## Introduction
Text processing has a long history and is known under a couple of different names including Computational Linguistics and Natural Language Processing.  in this notebook we will look at some text processing options avaiable in the packages

* nltk
* gensim
* scikit-learn

### nltk - The Natural Language Toolkit
nltk is a very popular text processing tool for western languages.  It can be found at the [nltk site](http://www.nltk.org/).



In [6]:
import os
import nltk

nltk.download('stopwords')
nltk.download('punkt')

from nltk.corpus import stopwords


# load training data
BASE_DIR = '../data'
TEXT_DATA_DIR = os.path.join(BASE_DIR, 'SpookyData')

import pandas as pd

# read the training data
df = pd.read_csv(os.path.join(TEXT_DATA_DIR, 'train.csv'))
print(df.shape)
df.head()


[nltk_data] Downloading package stopwords to /home/joe/nltk_data...
[nltk_data]   Package stopwords is already up-to-date!
[nltk_data] Downloading package punkt to /home/joe/nltk_data...
[nltk_data]   Package punkt is already up-to-date!
(19579, 3)


Unnamed: 0,id,text,author
0,id26305,"This process, however, afforded me no means of...",EAP
1,id17569,It never once occurred to me that the fumbling...,HPL
2,id11008,"In his left hand was a gold snuff box, from wh...",EAP
3,id27763,How lovely is spring As we looked from Windsor...,MWS
4,id12958,"Finding nothing else, not even gold, the Super...",HPL


In [7]:
# Read the text of the training examples  
corpus = df['text'].tolist()
print(corpus[0])
unique_labels = df['author'].unique().tolist()

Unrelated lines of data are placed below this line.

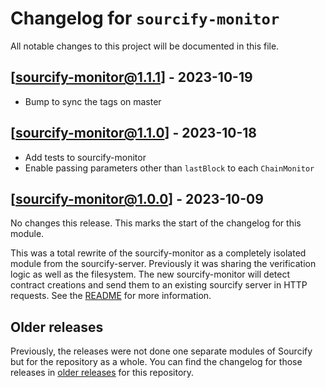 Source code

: # Changelog for `sourcify-monitor`

All notable changes to this project will be documented in this file.

## [sourcify-monitor@1.1.1] - 2023-10-19

- Bump to sync the tags on master

## [sourcify-monitor@1.1.0] - 2023-10-18

- Add tests to sourcify-monitor
- Enable passing parameters other than `lastBlock` to each `ChainMonitor`

## [sourcify-monitor@1.0.0] - 2023-10-09

No changes this release. This marks the start of the changelog for this module.

This was a total rewrite of the sourcify-monitor as a completely isolated module from the sourcify-server. Previously it was sharing the verification logic as well as the filesystem. The new sourcify-monitor will detect contract creations and send them to an existing sourcify server in HTTP requests. See the [README](./README.md) for more information.

## Older releases

Previously, the releases were not done one separate modules of Sourcify but for the repository as a whole.
You can find the changelog for those releases in [older releases](https://github.com/ethereum/sourcify/releases) for this repository.
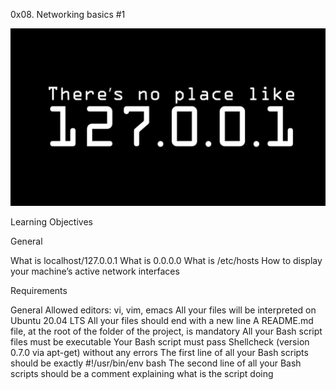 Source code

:0x08. Networking basics #1


![alt text](image.png)

Learning Objectives

General

What is localhost/127.0.0.1
What is 0.0.0.0
What is /etc/hosts
How to display your machine’s active network interfaces


Requirements

General
Allowed editors: vi, vim, emacs
All your files will be interpreted on Ubuntu 20.04 LTS
All your files should end with a new line
A README.md file, at the root of the folder of the project, is mandatory
All your Bash script files must be executable
Your Bash script must pass Shellcheck (version 0.7.0 via apt-get) without any errors
The first line of all your Bash scripts should be exactly #!/usr/bin/env bash
The second line of all your Bash scripts should be a comment explaining what is the script doing
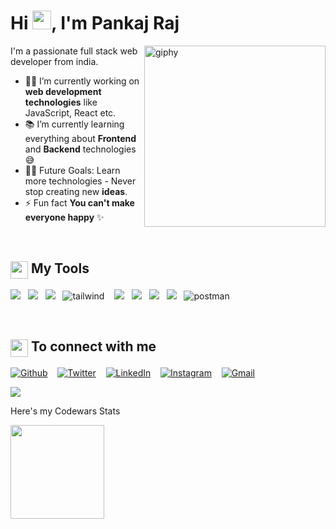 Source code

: <h1 align="left">Hi <img src="https://raw.githubusercontent.com/MartinHeinz/MartinHeinz/master/wave.gif" width="30px">, I'm Pankaj Raj</h1>
<!-- <img align='right' src="https://media.giphy.com/media/M9gbBd9nbDrOTu1Mqx/giphy.gif" width="220" alt="giphy"> -->
<img align='right' src="https://bit.ly/3lruk77" width="290" alt="giphy">
I'm a passionate full stack web developer from india.

<br/>

- 👨‍💻 I’m currently working on **web development technologies** like JavaScript, React etc.
- 📚 I’m currently learning everything about **Frontend** and **Backend** technologies 😅
- 💪🏼 Future Goals: Learn more technologies - Never stop creating new **ideas**.
- ⚡ Fun fact **You can't make everyone happy** ✨

</br>

<!-- ## 🚀 Languages and Tools: -->
<summary><h2><img src="https://emojis.slackmojis.com/emojis/images/1471045839/793/computerrage.gif?1471045839" align="center"
                width="28" /> My Tools</h2></summary>
<!--  <hr/> -->

<p>
            <img src="https://img.shields.io/badge/html5%20-%23e34f26.svg?&style=for-the-badge&logo=html5&logoColor=white" />&nbsp;&nbsp;
            <img src="https://img.shields.io/badge/CSS3-1572B6?&style=for-the-badge&logo=css3&logoColor=white" />&nbsp;&nbsp;
            <img src="https://img.shields.io/badge/JavaScript-F7DF1E?style=for-the-badge&logo=javascript&logoColor=black" />&nbsp;&nbsp;
            <img src="https://img.shields.io/badge/Tailwind_CSS-38B2AC?style=for-the-badge&logo=tailwind-css&logoColor=white" alt="tailwind"/> &nbsp;&nbsp; 
            <img src="https://img.shields.io/badge/MongoDB-4EA94B?style=for-the-badge&logo=mongodb&logoColor=white" />&nbsp;&nbsp;
            <img src="https://img.shields.io/badge/Express.js-000000?style=for-the-badge&logo=express&logoColor=white" />&nbsp;&nbsp;
            <img src="https://img.shields.io/badge/Node.js-339933?style=for-the-badge&logo=nodedotjs&logoColor=white" />&nbsp;&nbsp;
            <img src="https://img.shields.io/badge/npm-CB3837?style=for-the-badge&logo=npm&logoColor=white" />&nbsp;&nbsp;
            <img src="https://img.shields.io/badge/Postman-FF6C37?style=for-the-badge&logo=Postman&logoColor=white" alt="postman"/>
</p>

<!-- <br/> -->


</br>

<summary><h2><img src="https://emojis.slackmojis.com/emojis/images/1579216111/7550/pikachu_wave.gif?1579216111" align="center"
                width="28" /> To connect with me</h2></summary>
<!--                <hr/> -->

<!-- <h3>Where to find me</h3> -->
<p>
<a href="https://github.com/ipankaj07" target="_blank"><img alt="Github" src="https://img.shields.io/badge/GitHub-%2312100E.svg?&style=for-the-badge&logo=Github&logoColor=white" /></a> &nbsp;&nbsp; <a href="https://twitter.com/udocudown" target="_blank"><img alt="Twitter" src="https://img.shields.io/badge/twitter-%231DA1F2.svg?&style=for-the-badge&logo=twitter&logoColor=white" /></a> &nbsp;&nbsp;  <a href="https://www.linkedin.com/in/pankaj-raj-9032311ba/" target="_blank"><img alt="LinkedIn" src="https://img.shields.io/badge/linkedin-%230077B5.svg?&style=for-the-badge&logo=linkedin&logoColor=white" /></a> &nbsp;&nbsp;  
<a href="https://www.instagram.com/ipankaj.raj" target="_blank" ><img alt="Instagram" src = "https://img.shields.io/badge/Instagram-E4405F?style=for-the-badge&logo=instagram&logoColor=white"></a> &nbsp;&nbsp;  <a href="mailto:praj4936@gmail.com" target="_blank"><img alt="Gmail" src="https://img.shields.io/badge/Gmail-D14836?style=for-the-badge&logo=gmail&logoColor=white" /></a>

</p>

<!-- <a href="https://github.com/ipankaj07/github-profile-views-counter">
    <img src="https://komarev.com/ghpvc/?username=ipankaj07">
</a> -->
<img src = "https://estruyf-github.azurewebsites.net/api/VisitorHit?user=ipankaj07&repo=Bgstatic&countColorcountColor&countColor=%237B1E7B">

<!-- </br> -->

<p> Here's my Codewars Stats </p>
<img src = "https://www.codewars.com/users/Ipankaj07/badges/micro"  width= "150">

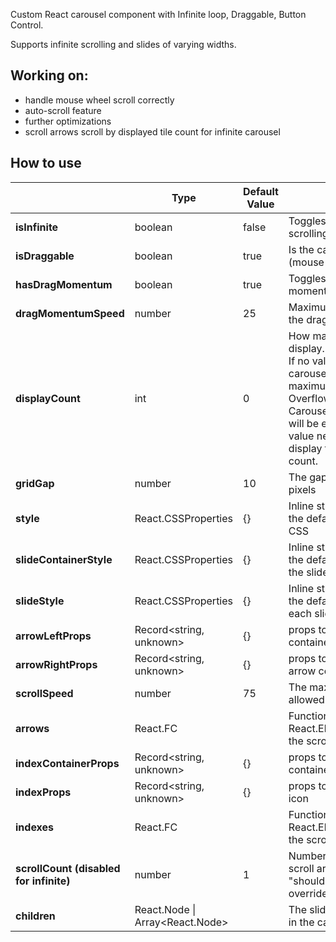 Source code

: Custom React carousel component with Infinite loop, Draggable, Button Control.

Supports infinite scrolling and slides of varying widths.


## Working on:
- handle mouse wheel scroll correctly
- auto-scroll feature
- further optimizations
- scroll arrows scroll by displayed tile count for infinite carousel

## How to use

|  	| **Type** 	| **Default Value** 	| **Description** 	|
|---	|---	|---	|---	|
| **isInfinite** 	| boolean 	| false 	| Toggles whether the infinite scrolling is enabled 	|
| **isDraggable** 	| boolean 	| true 	| Is the carousel draggable (mouse drag + touch screens) 	|
| **hasDragMomentum** 	| boolean 	| true 	| Toggles whether there is momentum when dragging |
| **dragMomentumSpeed** 	| number 	| 25 	| Maximum speed in pixels that the drag momentum can be 	|
| **displayCount** 	| int 	| 0 	| How many slides you wish to display. <br>If no value or 0 is set then the carousel will take up maximum width.<br>Overflow will be hidden.<br>Carousel `width` CSS property will be equal to the smallest value needed in order to display the desired slide count. 	|
| **gridGap** 	| number 	| 10 	| The gap between tiles in CSS pixels 	|
| **style** 	| React.CSSProperties 	| {} 	| Inline style used to overwrite the default Carousel container CSS 	|
| **slideContainerStyle** 	| React.CSSProperties 	| {} 	| Inline style used to overwrite the default `<div>` that wraps the slides (children) 	|
| **slideStyle** 	| React.CSSProperties 	| {} 	| Inline style used to overwrite the default `<div>` that wraps each slide (each child) 	|
| **arrowLeftProps** 	| Record<string, unknown> 	| {} 	| props to send to the left arrow container 	|
| **arrowRightProps** 	| Record<string, unknown> 	| {} 	| props to send to the right arrow container 	|
| **scrollSpeed** 	| number 	| 75 	| The maximum scroll speed allowed in pixels 	|
| **arrows** 	| React.FC<RenderArrowsProps> 	|  	| Function that returns a React.Element to be used as the scroll arrows. 	|
| **indexContainerProps** 	| Record<string, unknown> 	| {} 	| props to send to the index container 	|
| **indexProps** 	| Record<string, unknown> 	| {} 	| props to send to the index icon 	|
| **indexes** 	| React.FC<RenderIndexesProps> 	|  	| Function that returns a React.Element to be used as the scroll indexes 	|
| **scrollCount (disabled for infinite)** 	| number 	| 1 	| Number of tiles to scroll per scroll arrow click. "shouldScrollByDisplayCount" overrides this value 	|
| **children** 	| React.Node \| Array<React.Node> 	|  	| The slides you wish to display in the carousel 	| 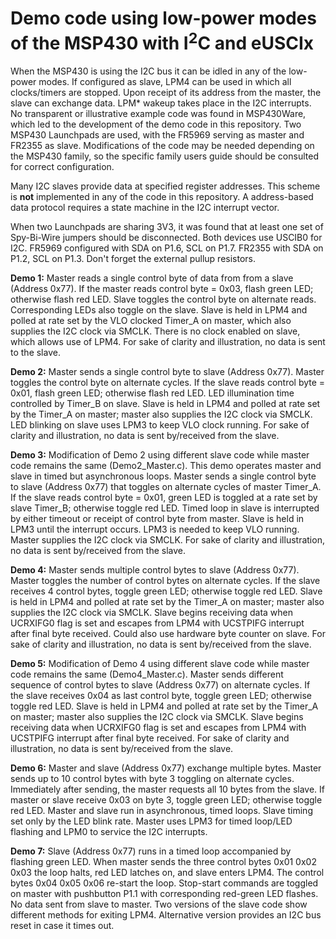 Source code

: # Demo code using low-power modes of the MSP430 with I<sup>2</sup>C and eUSCIx
 <p>When the MSP430 is using the I2C bus it can be idled in any of the low-power modes. If configured as slave, LPM4 can be used in which all clocks/timers are stopped. Upon receipt of its address from the master, the slave can exchange data. LPM* wakeup takes place in the I2C interrupts. No transparent or illustrative example code was found in MSP430Ware, which led to the development of the demo code in this repository. Two MSP430 Launchpads are used, with the FR5969 serving as master and FR2355 as slave. Modifications of the code may be needed depending on the MSP430 family, so the specific family users guide should be consulted for correct configuration.
 
<p>Many I2C slaves provide data at specified register addresses. This scheme is <b>not</b> implemented in any of the code in this repository. A address-based data protocol requires a state machine in the I2C interrupt vector.
 
 <p>When two Launchpads are sharing 3V3, it was found that at least one set of Spy-Bi-Wire jumpers should be disconnected. Both devices use USCIB0 for I2C. FR5969 configured with SDA on P1.6, SCL on P1.7. FR2355 with SDA on P1.2, SCL on P1.3. Don't forget the external pullup resistors.
  
  <p><b>Demo 1:</b> Master reads a single control byte of data from from a slave (Address 0x77). If the master reads control byte = 0x03, flash green LED; otherwise flash red LED. Slave toggles the control byte on alternate reads. Corresponding LEDs also toggle on the slave. Slave is held in LPM4 and polled at rate set by the VLO clocked Timer_A on master, which also supplies the I2C clock via SMCLK. There is no clock enabled on slave, which allows use of LPM4. For sake of clarity and illustration, no data is sent to the slave.
 
  <p><b>Demo 2:</b> Master sends a single control byte to slave (Address 0x77). Master toggles the control byte on alternate cycles. If the slave reads control byte = 0x01, flash green LED; otherwise flash red LED. LED illumination time controlled by Timer_B on slave. Slave is held in LPM4 and polled at rate set by the Timer_A on master; master also supplies the I2C clock via SMCLK. LED blinking on slave uses LPM3 to keep VLO clock running. For sake of clarity and illustration, no data is sent by/received from the slave.
 
 <p><b>Demo 3:</b> Modification of Demo 2 using different slave code while master code remains the same (Demo2_Master.c). This demo operates master and slave in timed but asynchronous loops. Master sends a single control byte to slave (Address 0x77) that toggles on alternate cycles of master Timer_A. If the slave reads control byte = 0x01, green LED is toggled at a rate set by slave Timer_B; otherwise toggle red LED. Timed loop in slave is interrupted by either timeout or receipt of control byte from master. Slave is held in LPM3 until the interrupt occurs. LPM3 is needed to keep VLO running. Master supplies the I2C clock via SMCLK. For sake of clarity and illustration, no data is sent by/received from the slave.
 
  <p><b>Demo 4:</b> Master sends multiple control bytes to slave (Address 0x77). Master toggles the number of control bytes on alternate cycles. If the slave receives 4 control bytes, toggle green LED; otherwise toggle red LED. Slave is held in LPM4 and polled at rate set by the Timer_A on master; master also supplies the I2C clock via SMCLK. Slave begins receiving data when UCRXIFG0 flag is set and escapes from LPM4 with UCSTPIFG interrupt after final byte received. Could also use hardware byte counter on slave. For sake of clarity and illustration, no data is sent by/received from the slave.
 
 <p><b>Demo 5:</b> Modification of Demo 4 using different slave code while master code remains the same (Demo4_Master.c). Master sends different sequence of control bytes to slave (Address 0x77) on alternate cycles. If the slave receives 0x04 as last control byte, toggle green LED; otherwise toggle red LED. Slave is held in LPM4 and polled at rate set by the Timer_A on master; master also supplies the I2C clock via SMCLK. Slave begins receiving data when UCRXIFG0 flag is set and escapes from LPM4 with UCSTPIFG interrupt after final byte received. For sake of clarity and illustration, no data is sent by/received from the slave. 
  
<p><b>Demo 6:</b> Master and slave (Address 0x77) exchange multiple bytes. Master sends up to 10 control bytes with byte 3 toggling on alternate cycles. Immediately after sending, the master requests all 10 bytes from the slave. If master or slave receive 0x03 on byte 3, toggle green LED; otherwise toggle red LED. Master and slave run in asynchronous, timed loops. Slave timing set only by the LED blink rate. Master uses LPM3 for timed loop/LED flashing and LPM0 to service the I2C interrupts.
 
 <p><b>Demo 7:</b> Slave (Address 0x77) runs in a timed loop accompanied by flashing green LED. When master sends the three control bytes 0x01 0x02 0x03 the loop halts, red LED latches on, and slave enters LPM4. The control bytes 0x04 0x05 0x06 re-start the loop. Stop-start commands are toggled on master with pushbutton P1.1 with corresponding red-green LED flashes. No data sent from slave to master. Two versions of the slave code show different methods for exiting LPM4. Alternative version provides an I2C bus reset in case it times out.
 
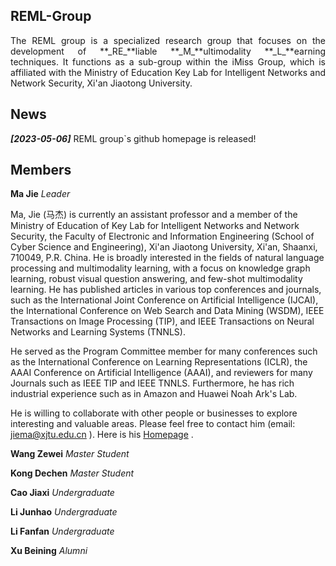 ## REML-Group

<p align='justify'>The REML group is a specialized research group that focuses on the development of **_RE_**liable **_M_**ultimodality **_L_**earning techniques. It functions as a sub-group within the iMiss Group, which is affiliated with the Ministry of Education Key Lab for Intelligent Networks and Network Security, Xi'an Jiaotong University. </p>

## News

**_[2023-05-06]_** REML group`s github homepage is released!

## Members

**Ma Jie**   _Leader_

Ma, Jie (马杰) is currently an assistant professor and a member of the Ministry of Education of Key Lab for Intelligent Networks and Network Security, the Faculty of Electronic and Information Engineering (School of Cyber Science and Engineering), Xi'an Jiaotong University, Xi'an, Shaanxi, 710049, P.R. China. He is broadly interested in the fields of natural language processing and multimodality learning, with a focus on knowledge graph learning, robust visual question answering, and few-shot multimodality learning. He has published articles in various top conferences and journals, such as the International Joint Conference on Artificial Intelligence (IJCAI), the International Conference on Web Search and Data Mining (WSDM), IEEE Transactions on Image Processing (TIP), and IEEE Transactions on Neural Networks and Learning Systems (TNNLS).

He served as the Program Committee member for many conferences such as the International Conference on Learning Representations (ICLR), the AAAI Conference on Artificial Intelligence (AAAI), and reviewers for many Journals such as IEEE TIP and IEEE TNNLS. Furthermore, he has rich industrial experience such as in Amazon and Huawei Noah Ark's Lab.

He is willing to collaborate with other people or businesses to explore interesting and valuable areas. Please feel free to contact him (email: jiema@xjtu.edu.cn ). Here is his  [Homepage](https://gr.xjtu.edu.cn/web/jiema) .

**Wang Zewei**  _Master Student_

**Kong Dechen**  _Master Student_

**Cao Jiaxi**  _Undergraduate_

**Li Junhao**  _Undergraduate_

**Li Fanfan**  _Undergraduate_

**Xu Beining**  _Alumni_

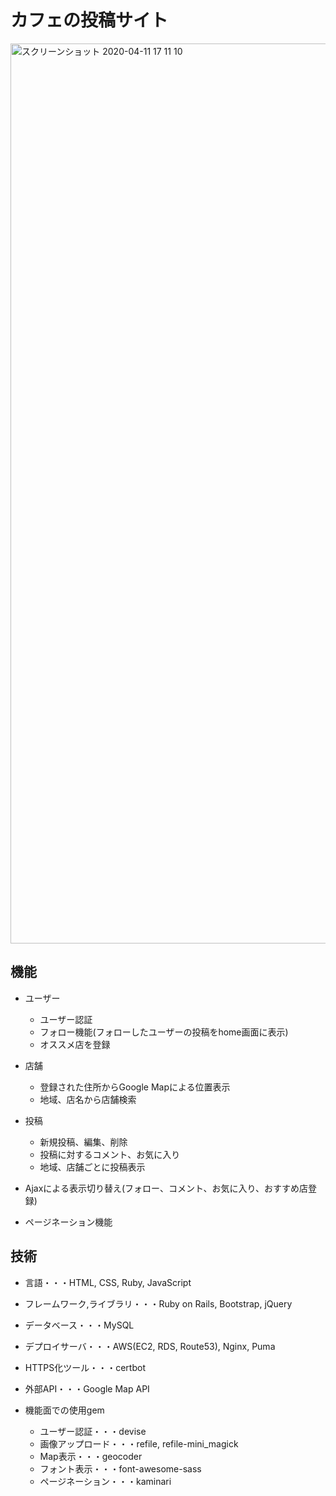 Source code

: # カフェの投稿サイト
<img width="1440" alt="スクリーンショット 2020-04-11 17 11 10" src="https://user-images.githubusercontent.com/48595835/79038836-85da7500-7c17-11ea-93f7-b842d416e21b.png">

## 機能

* ユーザー
  * ユーザー認証
  * フォロー機能(フォローしたユーザーの投稿をhome画面に表示)
  * オススメ店を登録
  
* 店舗
  * 登録された住所からGoogle Mapによる位置表示
  * 地域、店名から店舗検索

* 投稿
  * 新規投稿、編集、削除
  * 投稿に対するコメント、お気に入り
  * 地域、店舗ごとに投稿表示  

* Ajaxによる表示切り替え(フォロー、コメント、お気に入り、おすすめ店登録)
* ページネーション機能

## 技術

* 言語・・・HTML, CSS, Ruby, JavaScript

* フレームワーク,ライブラリ・・・Ruby on Rails, Bootstrap, jQuery

* データベース・・・MySQL
  
* デプロイサーバ・・・AWS(EC2, RDS, Route53), Nginx, Puma

* HTTPS化ツール・・・certbot

* 外部API・・・Google Map API

* 機能面での使用gem 
  * ユーザー認証・・・devise
  * 画像アップロード・・・refile, refile-mini_magick
  * Map表示・・・geocoder
  * フォント表示・・・font-awesome-sass
  * ページネーション・・・kaminari
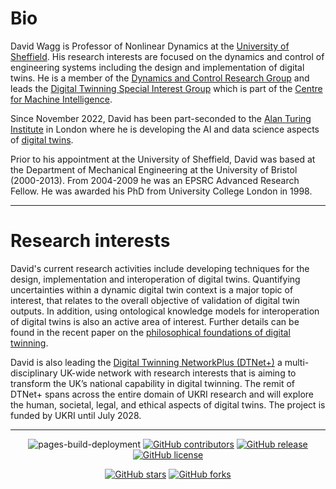 # Bio


David Wagg is Professor of Nonlinear Dynamics at the [University of Sheffield](https://www.sheffield.ac.uk/mac/people/mech-eng-academic-staff/david-wagg). His research interests are focused on the dynamics and control of engineering  systems including the design and implementation of digital twins. He is a member of the [Dynamics and Control Research Group](https://drg.ac.uk) and leads the [Digital Twinning Special Interest Group](https://www.sheffield.ac.uk/machine-intelligence/community/interest-groups/digital-twinning) which is part of the [Centre for Machine Intelligence](https://www.sheffield.ac.uk/machine-intelligence).

Since November 2022, David has been part-seconded to the [Alan Turing Institute](https://www.turing.ac.uk/) in London where he is developing the AI and data science aspects of [digital twins](https://www.turing.ac.uk/research/research-projects/tric-dt).

Prior to his appointment at the University of Sheffield, David was based at the Department of Mechanical Engineering at the University of Bristol (2000-2013). From 2004-2009 he was an EPSRC Advanced Research Fellow. He was awarded his PhD from University College London in 1998.

---

# Research interests
David's current research activities include developing techniques for the design, implementation and interoperation of digital twins. Quantifying uncertainties within a dynamic digital twin context is a major topic of interest, that relates to the overall objective of validation of digital twin outputs. In addition, using ontological knowledge models for interoperation of digital twins is also an active area of interest. Further details can be found in the recent paper on the [philosophical foundations of digital twinning](https://doi.org/10.1017/dce.2025.4).

David is also leading the [Digital Twinning NetworkPlus (DTNet+)](https://www.dtnetplus.ac.uk/) a multi-disciplinary UK-wide network with research interests that is aiming to transform the UK’s national capability in digital twinning.  The remit of DTNet+ spans across the entire domain of UKRI research and will explore the human, societal, legal, and ethical aspects of digital twins.  The project is funded by UKRI until July 2028. 

---
<div align="center">
    
![pages-build-deployment](https://github.com/academicpages/academicpages.github.io/actions/workflows/pages/pages-build-deployment/badge.svg)
[![GitHub contributors](https://img.shields.io/github/contributors/academicpages/academicpages.github.io.svg)](https://github.com/academicpages/academicpages.github.io/graphs/contributors)
[![GitHub release](https://img.shields.io/github/v/release/academicpages/academicpages.github.io)](https://github.com/academicpages/academicpages.github.io/releases/latest)
[![GitHub license](https://img.shields.io/github/license/academicpages/academicpages.github.io?color=blue)](https://github.com/academicpages/academicpages.github.io/blob/master/LICENSE)

[![GitHub stars](https://img.shields.io/github/stars/academicpages/academicpages.github.io)](https://github.com/academicpages/academicpages.github.io)
[![GitHub forks](https://img.shields.io/github/forks/academicpages/academicpages.github.io)](https://github.com/academicpages/academicpages.github.io/fork)
</div>
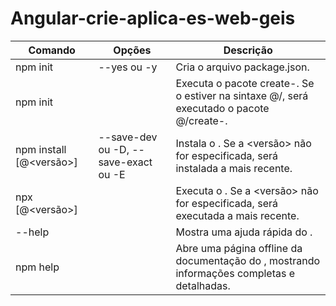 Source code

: # Angular-crie-aplica-es-web-geis

| Comando                         | Opções                               | Descrição                                                                                                                                               |
| ------------------------------- | ------------------------------------ | ------------------------------------------------------------------------------------------------------------------------------------------------------- |
| npm init                        | --yes ou -y                          | Cria o arquivo package.json.                                                                                                                            |
| npm init <inicializador>        |                                      | Executa o pacote create-<inicializador>. Se o <inicializador> estiver na sintaxe @<escopo>/<pacote>, será executado o pacote @<escopo>/create-<pacote>. |
| npm install <pacote>[@<versão>] | --save-dev ou -D, --save-exact ou -E | Instala o <pacote>. Se a <versão> não for especificada, será instalada a mais recente.                                                                  |
| npx <pacote>[@<versão>]         |                                      | Executa o <pacote>. Se a <versão> não for especificada, será executada a mais recente.                                                                  |
| <comando> --help                |                                      | Mostra uma ajuda rápida do <comando>.                                                                                                                   |
| npm help <comando>              |                                      | Abre uma página offline da documentação do <comando>, mostrando informações completas e detalhadas.                                                     |
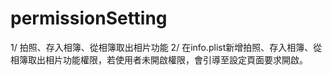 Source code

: # permissionSetting

1/ 拍照、存入相簿、從相簿取出相片功能
2/ 在info.plist新增拍照、存入相簿、從相簿取出相片功能權限，若使用者未開啟權限，會引導至設定頁面要求開啟。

This process, however, afforded me no means of ascertaining the dimensions of my dungeon; as I might make its circuit, and return to the point whence I set out, without being aware of the fact; so perfectly uniform seemed the wall.


In [8]:
from nltk.tokenize import word_tokenize

print(word_tokenize(corpus[0]))

['This', 'process', ',', 'however', ',', 'afforded', 'me', 'no', 'means', 'of', 'ascertaining', 'the', 'dimensions', 'of', 'my', 'dungeon', ';', 'as', 'I', 'might', 'make', 'its', 'circuit', ',', 'and', 'return', 'to', 'the', 'point', 'whence', 'I', 'set', 'out', ',', 'without', 'being', 'aware', 'of', 'the', 'fact', ';', 'so', 'perfectly', 'uniform', 'seemed', 'the', 'wall', '.']


In [9]:
# Remove english stopwords from the tokenized lists
stops = set(stopwords.words('english'))
modified_corpus = []
for sent in corpus:
    modified_sent = []
    for term in word_tokenize(sent):
        if term not in stops:
            modified_sent.append(term)
    modified_corpus.append(modified_sent)
print(modified_corpus[0])

labels = df['author'].tolist()
print(unique_labels)

labeled_corpus = list(zip(modified_corpus, labels))
print(labeled_corpus[0])

['This', 'process', ',', 'however', ',', 'afforded', 'means', 'ascertaining', 'dimensions', 'dungeon', ';', 'I', 'might', 'make', 'circuit', ',', 'return', 'point', 'whence', 'I', 'set', ',', 'without', 'aware', 'fact', ';', 'perfectly', 'uniform', 'seemed', 'wall', '.']
['EAP', 'HPL', 'MWS']
(['This', 'process', ',', 'however', ',', 'afforded', 'means', 'ascertaining', 'dimensions', 'dungeon', ';', 'I', 'might', 'make', 'circuit', ',', 'return', 'point', 'whence', 'I', 'set', ',', 'without', 'aware', 'fact', ';', 'perfectly', 'uniform', 'seemed', 'wall', '.'], 'EAP')


In [22]:
# create a labeled set of training features.
len(all_words)
# another way to say the same thing...
#all_words = set(word.lower() for passage in modified_corpus for word in passage[0])
all_data = []
for passage in labeled_corpus:
    d = {}
    for term in passage[0]:
        d[term] = True
    all_data.append((d, passage[1]))
    
print(all_data[0])
print(list(all_data[0][0].keys()))

({'however': True, 'means': True, ';': True, 'ascertaining': True, 'set': True, 'might': True, 'afforded': True, 'fact': True, 'wall': True, 'make': True, 'without': True, 'dungeon': True, ',': True, '.': True, 'return': True, 'circuit': True, 'dimensions': True, 'perfectly': True, 'seemed': True, 'uniform': True, 'This': True, 'process': True, 'point': True, 'whence': True, 'aware': True, 'I': True}, 'EAP')
['however', 'means', ';', 'ascertaining', 'set', 'might', 'afforded', 'fact', 'wall', 'make', 'without', 'dungeon', ',', '.', 'return', 'circuit', 'dimensions', 'perfectly', 'seemed', 'uniform', 'This', 'process', 'point', 'whence', 'aware', 'I']


In [19]:
#get a random set of features to use to create negative examples for training.
all_words = set()               # uniques terms
for passage in labeled_corpus:
    for word in passage[0]:
        all_words.add(word)

all_words = list(all_words)
print(all_words[:5])

all_words_idx = [i for i,_ in enumerate(all_words)]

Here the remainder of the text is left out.